[Your assignment]: Determine how many lines in the entries below contain "left", and output only that number.
[Records for this exercise — start]
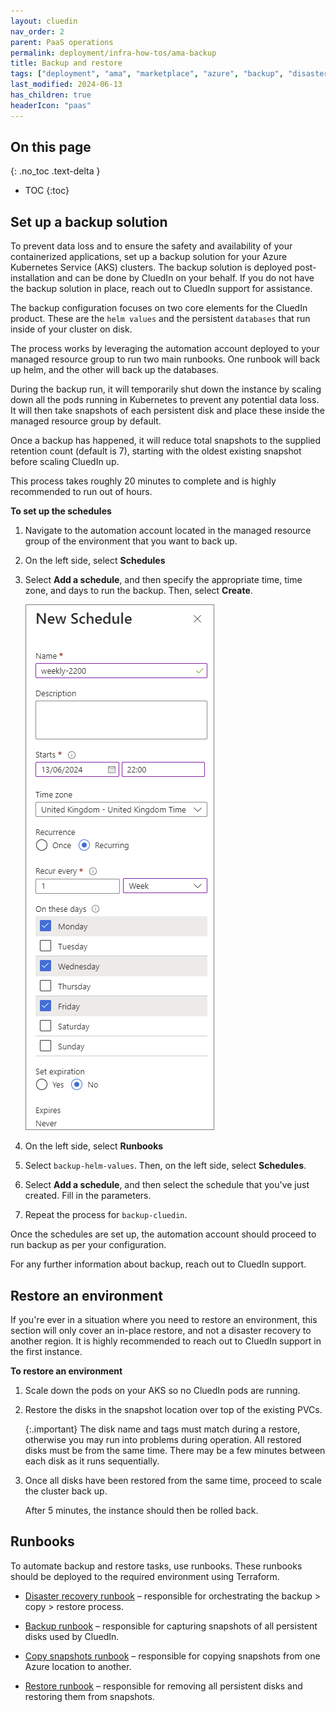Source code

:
 ```yaml
---
layout: cluedin
nav_order: 2
parent: PaaS operations
permalink: deployment/infra-how-tos/ama-backup
title: Backup and restore
tags: ["deployment", "ama", "marketplace", "azure", "backup", "disaster recovery", "DR"]
last_modified: 2024-06-13
has_children: true
headerIcon: "paas"
---
```

## On this page
{: .no_toc .text-delta }
- TOC
{:toc}

## Set up a backup solution

To prevent data loss and to ensure the safety and availability of your containerized applications, set up a backup solution for your Azure Kubernetes Service (AKS) clusters. The backup solution is deployed post-installation and can be done by CluedIn on your behalf. If you do not have the backup solution in place, reach out to CluedIn support for assistance.

The backup configuration focuses on two core elements for the CluedIn product. These are the `helm values` and the persistent `databases` that run inside of your cluster on disk.

The process works by leveraging the automation account deployed to your managed resource group to run two main runbooks. One runbook will back up helm, and the other will back up the databases.

During the backup run, it will temporarily shut down the instance by scaling down all the pods running in Kubernetes to prevent any potential data loss. It will then take snapshots of each persistent disk and place these inside the managed resource group by default.

Once a backup has happened, it will reduce total snapshots to the supplied retention count (default is 7), starting with the oldest existing snapshot before scaling CluedIn up.

This process takes roughly 20 minutes to complete and is highly recommended to run out of hours.

**To set up the schedules**

1. Navigate to the automation account located in the managed resource group of the environment that you want to back up.

1. On the left side, select **Schedules**

1. Select **Add a schedule**, and then specify the appropriate time, time zone, and days to run the backup. Then, select **Create**.

   ![backup-schedule](../../assets/images/ama/howtos/backup-schedule.png)

1. On the left side, select **Runbooks**

1. Select `backup-helm-values`. Then, on the left side, select **Schedules**.

1. Select **Add a schedule**, and then select the schedule that you've just created. Fill in the parameters.

1. Repeat the process for `backup-cluedin`.

Once the schedules are set up, the automation account should proceed to run backup as per your configuration.

For any further information about backup, reach out to CluedIn support.

## Restore an environment

If you're ever in a situation where you need to restore an environment, this section will only cover an in-place restore, and not a disaster recovery to another region. It is highly recommended to reach out to CluedIn support in the first instance. 

**To restore an environment**

1. Scale down the pods on your AKS so no CluedIn pods are running.

1. Restore the disks in the snapshot location over top of the existing PVCs.

   {:.important}
   The disk name and tags must match during a restore, otherwise you may run into problems during operation.
   All restored disks must be from the same time. There may be a few minutes between each disk as it runs sequentially.

1. Once all disks have been restored from the same time, proceed to scale the cluster back up.

    After 5 minutes, the instance should then be rolled back.

## Runbooks

To automate backup and restore tasks, use runbooks. These runbooks should be deployed to the required environment using Terraform.

- [Disaster recovery runbook](/paas-operations/automation/disaster-recovery-runbook) – responsible for orchestrating the backup > copy > restore process.

- [Backup runbook](/paas-operations/automation/backup-runbook) – responsible for capturing snapshots of all persistent disks used by CluedIn.

- [Copy snapshots runbook](/paas-operations/automation/copy-snapshots-runbook) – responsible for copying snapshots from one Azure location to another.

- [Restore runbook](/paas-operations/automation/restore-runbook) – responsible for removing all persistent disks and restoring them from snapshots.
[Records for this exercise — finish]
[Written response]: 3